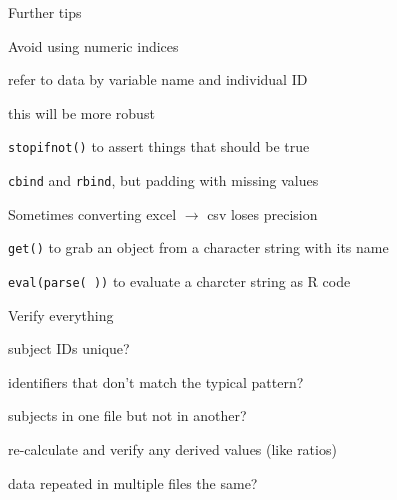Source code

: \documentclass[aspectratio=169,12pt,t]{beamer}
\begin{document}
\begin{frame}{Further tips}

\bbi
\item Avoid using numeric indices
  \bi
\item refer to data by variable name and individual ID
\item this will be more {\hilit robust}
  \ei
\item {\tt stopifnot()} to assert things that should be true
\item {\tt cbind} and {\tt rbind}, but padding with missing values
\item Sometimes converting excel $\rightarrow$ csv loses precision
\item {\tt get()} to grab an object from a character string with its
  name
\item {\tt eval(parse( ))} to evaluate a charcter string as R code
  \ei

\end{frame}




\begin{frame}{Verify everything}

\bbi
\item subject IDs unique?
\item identifiers that don't match the typical pattern?
\item subjects in one file but not in another?
\item re-calculate and verify any derived values (like ratios)
\item data repeated in multiple files the same?
\ei

  \note{
  }
\end{frame}
\end{document}
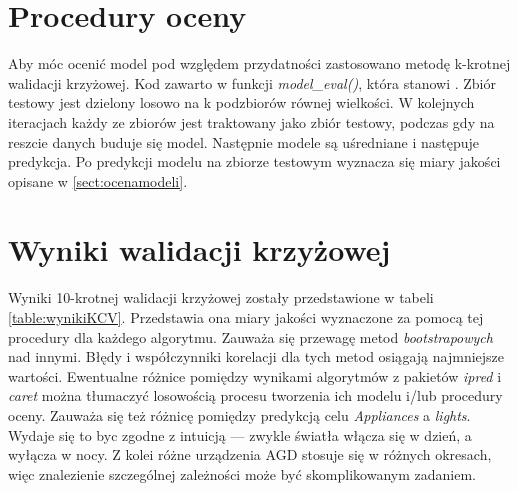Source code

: \documentclass[a4paper,11pt,twoside]{mwrep}  %
\begin{document}
\section{Procedury oceny}\label{sect:proceduryOceny}
Aby móc ocenić model pod względem przydatności zastosowano metodę k-krotnej walidacji krzyżowej. Kod zawarto w funkcji \textit{model\_eval()}, która stanowi . Zbiór testowy jest dzielony losowo na k podzbiorów równej wielkości. W kolejnych iteracjach każdy ze zbiorów jest traktowany jako zbiór testowy, podczas gdy na reszcie danych buduje się model. Następnie modele są uśredniane i następuje predykcja. Po predykcji modelu na zbiorze testowym wyznacza się miary jakości opisane w \ref{sect:ocenamodeli}.      

\section{Wyniki walidacji krzyżowej}\label{sect:wyniki}
Wyniki 10-krotnej walidacji krzyżowej zostały przedstawione w tabeli \ref{table:wynikiKCV}. Przedstawia ona miary jakości wyznaczone za pomocą tej procedury dla każdego algorytmu. Zauważa się przewagę metod \textit{bootstrapowych} nad innymi. Błędy i współczynniki korelacji dla tych metod osiągają najmniejsze wartości. Ewentualne różnice pomiędzy wynikami algorytmów z pakietów \textit{ipred} i \textit{caret} można tłumaczyć losowością procesu tworzenia ich modelu i/lub procedury oceny. Zauważa się też różnicę pomiędzy predykcją celu \textit{Appliances} a \textit{lights}. Wydaje się to byc zgodne z intuicją --- zwykle światła włącza się w dzień, a wyłącza w nocy. Z kolei różne urządzenia AGD stosuje się w różnych okresach, więc znalezienie szczególnej zależności może być skomplikowanym zadaniem.   
\end{document}
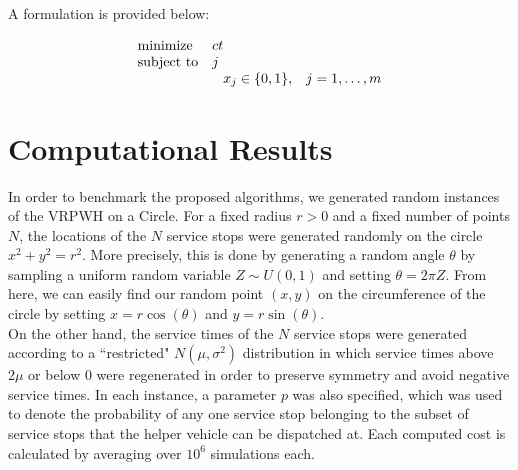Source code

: \documentclass[12pt]{scrartcl}
\begin{document}
A formulation is provided below:

\begin{equation*}
\begin{array}{ll@{}ll}
\text{minimize}  & ct &\\
\text{subject to}&  j\\ &                                                & x_{j} \in \{0,1\}, &j=1 ,\dots, m
\end{array}
\end{equation*}
\fi


\section{Computational Results}
In order to benchmark the proposed algorithms, we generated random instances of the VRPWH on a Circle. For a fixed radius $r > 0$ and a fixed number of points $N$, the locations of the $N$ service stops were generated randomly on the circle $x^2 + y^2 = r^2$. More precisely, this is done by generating a random angle $\theta$ by sampling a uniform random variable $Z \sim U(0, 1)$ and setting $\theta = 2\pi Z$. From here, we can easily find our random point $(x, y)$ on the circumference of the circle by setting $x = r\cos(\theta)$ and $y = r\sin(\theta)$. \\

On the other hand, the service times of the $N$ service stops were generated according to a ``restricted" $N(\mu, \sigma^2)$ distribution in which service times above $2\mu$ or below $0$ were regenerated in order to preserve symmetry and avoid negative service times. In each instance, a parameter $p$ was also specified, which was used to denote the probability of any one service stop belonging to the subset of service stops that the helper vehicle can be dispatched at. Each computed cost is calculated by averaging over $10^{6}$ simulations each. \\
\end{document}
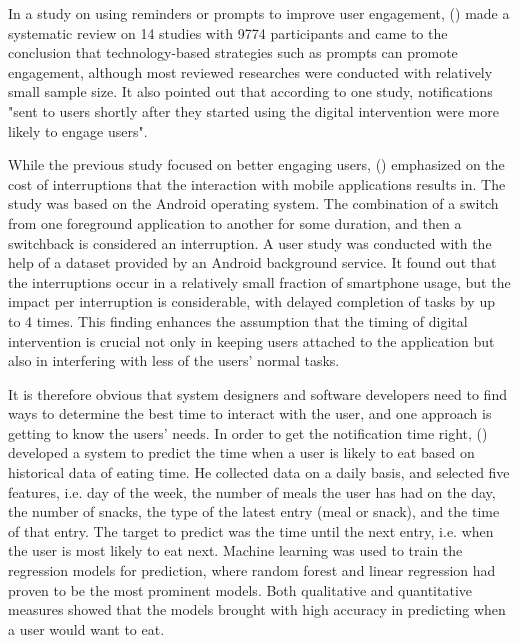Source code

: \noindent In a study on using reminders or prompts to improve user engagement, \citeauthor{25_timing_review} (\citeyear{25_timing_review}) made a systematic review on 14 studies with 9774 participants and came to the conclusion that technology-based strategies such as prompts can promote engagement, although most reviewed researches were conducted with relatively small sample size. It also pointed out that according to one study, notifications "sent to users shortly after they started using the digital intervention were more likely to engage users".\bigskip

\noindent While the previous study focused on better engaging users, \citeauthor{26_cost_interruption} (\citeyear{26_cost_interruption}) emphasized on the cost of interruptions that the interaction with mobile applications results in. The study was based on the Android operating system. The combination of a switch from one foreground application to another for some duration, and then a switchback is considered an interruption. A user study was conducted with the help of a dataset provided by an Android background service. It found out that the interruptions occur in a relatively small fraction of smartphone usage, but the impact per interruption is considerable, with delayed completion of tasks by up to 4 times. This finding enhances the assumption that the timing of digital intervention is crucial not only in keeping users attached to the application but also in interfering with less of the users' normal tasks.\bigskip

\noindent It is therefore obvious that system designers and software developers need to find ways to determine the best time to interact with the user, and one approach is getting to know the users' needs. In order to get the notification time right, \citeauthor{27_oguz} (\citeyear{27_oguz}) developed a system to predict the time when a user is likely to eat based on historical data of eating time. He collected data on a daily basis, and selected five features, i.e. day of the week, the number of meals the user has had on the day, the number of snacks, the type of the latest entry (meal or snack), and the time of that entry. The target to predict was the time until the next entry, i.e. when the user is most likely to eat next. Machine learning was used to train the regression models for prediction, where random forest and linear regression had proven to be the most prominent models. Both qualitative and quantitative measures showed that the models brought with high accuracy in predicting when a user would want to eat.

## WORK TO BE COMPLETED:
Repeat the material above exactly; any picture in it is left out.

## RESPONSE AREA:
Source code

: \documentclass[aspectratio=169,12pt,t]{beamer}
\begin{document}
\begin{frame}{Further tips}

\bbi
\item Avoid using numeric indices
  \bi
\item refer to data by variable name and individual ID
\item this will be more {\hilit robust}
  \ei
\item {\tt stopifnot()} to assert things that should be true
\item {\tt cbind} and {\tt rbind}, but padding with missing values
\item Sometimes converting excel $\rightarrow$ csv loses precision
\item {\tt get()} to grab an object from a character string with its
  name
\item {\tt eval(parse( ))} to evaluate a charcter string as R code
  \ei

\end{frame}




\begin{frame}{Verify everything}

\bbi
\item subject IDs unique?
\item identifiers that don't match the typical pattern?
\item subjects in one file but not in another?
\item re-calculate and verify any derived values (like ratios)
\item data repeated in multiple files the same?
\ei

  \note{
  }
\end{frame}
\end{document}
Source code

: \documentclass[a4paper,11pt,twoside]{mwrep}  %
\begin{document}
\section{Procedury oceny}\label{sect:proceduryOceny}
Aby móc ocenić model pod względem przydatności zastosowano metodę k-krotnej walidacji krzyżowej. Kod zawarto w funkcji \textit{model\_eval()}, która stanowi . Zbiór testowy jest dzielony losowo na k podzbiorów równej wielkości. W kolejnych iteracjach każdy ze zbiorów jest traktowany jako zbiór testowy, podczas gdy na reszcie danych buduje się model. Następnie modele są uśredniane i następuje predykcja. Po predykcji modelu na zbiorze testowym wyznacza się miary jakości opisane w \ref{sect:ocenamodeli}.      

\section{Wyniki walidacji krzyżowej}\label{sect:wyniki}
Wyniki 10-krotnej walidacji krzyżowej zostały przedstawione w tabeli \ref{table:wynikiKCV}. Przedstawia ona miary jakości wyznaczone za pomocą tej procedury dla każdego algorytmu. Zauważa się przewagę metod \textit{bootstrapowych} nad innymi. Błędy i współczynniki korelacji dla tych metod osiągają najmniejsze wartości. Ewentualne różnice pomiędzy wynikami algorytmów z pakietów \textit{ipred} i \textit{caret} można tłumaczyć losowością procesu tworzenia ich modelu i/lub procedury oceny. Zauważa się też różnicę pomiędzy predykcją celu \textit{Appliances} a \textit{lights}. Wydaje się to byc zgodne z intuicją --- zwykle światła włącza się w dzień, a wyłącza w nocy. Z kolei różne urządzenia AGD stosuje się w różnych okresach, więc znalezienie szczególnej zależności może być skomplikowanym zadaniem.   
\end{document}
Source code

: \documentclass[12pt]{scrartcl}
\begin{document}
A formulation is provided below:

\begin{equation*}
\begin{array}{ll@{}ll}
\text{minimize}  & ct &\\
\text{subject to}&  j\\ &                                                & x_{j} \in \{0,1\}, &j=1 ,\dots, m
\end{array}
\end{equation*}
\fi


\section{Computational Results}
In order to benchmark the proposed algorithms, we generated random instances of the VRPWH on a Circle. For a fixed radius $r > 0$ and a fixed number of points $N$, the locations of the $N$ service stops were generated randomly on the circle $x^2 + y^2 = r^2$. More precisely, this is done by generating a random angle $\theta$ by sampling a uniform random variable $Z \sim U(0, 1)$ and setting $\theta = 2\pi Z$. From here, we can easily find our random point $(x, y)$ on the circumference of the circle by setting $x = r\cos(\theta)$ and $y = r\sin(\theta)$. \\

On the other hand, the service times of the $N$ service stops were generated according to a ``restricted" $N(\mu, \sigma^2)$ distribution in which service times above $2\mu$ or below $0$ were regenerated in order to preserve symmetry and avoid negative service times. In each instance, a parameter $p$ was also specified, which was used to denote the probability of any one service stop belonging to the subset of service stops that the helper vehicle can be dispatched at. Each computed cost is calculated by averaging over $10^{6}$ simulations each. \\
\end{document}
Source code

: \noindent In a study on using reminders or prompts to improve user engagement, \citeauthor{25_timing_review} (\citeyear{25_timing_review}) made a systematic review on 14 studies with 9774 participants and came to the conclusion that technology-based strategies such as prompts can promote engagement, although most reviewed researches were conducted with relatively small sample size. It also pointed out that according to one study, notifications "sent to users shortly after they started using the digital intervention were more likely to engage users".\bigskip

\noindent While the previous study focused on better engaging users, \citeauthor{26_cost_interruption} (\citeyear{26_cost_interruption}) emphasized on the cost of interruptions that the interaction with mobile applications results in. The study was based on the Android operating system. The combination of a switch from one foreground application to another for some duration, and then a switchback is considered an interruption. A user study was conducted with the help of a dataset provided by an Android background service. It found out that the interruptions occur in a relatively small fraction of smartphone usage, but the impact per interruption is considerable, with delayed completion of tasks by up to 4 times. This finding enhances the assumption that the timing of digital intervention is crucial not only in keeping users attached to the application but also in interfering with less of the users' normal tasks.\bigskip

\noindent It is therefore obvious that system designers and software developers need to find ways to determine the best time to interact with the user, and one approach is getting to know the users' needs. In order to get the notification time right, \citeauthor{27_oguz} (\citeyear{27_oguz}) developed a system to predict the time when a user is likely to eat based on historical data of eating time. He collected data on a daily basis, and selected five features, i.e. day of the week, the number of meals the user has had on the day, the number of snacks, the type of the latest entry (meal or snack), and the time of that entry. The target to predict was the time until the next entry, i.e. when the user is most likely to eat next. Machine learning was used to train the regression models for prediction, where random forest and linear regression had proven to be the most prominent models. Both qualitative and quantitative measures showed that the models brought with high accuracy in predicting when a user would want to eat.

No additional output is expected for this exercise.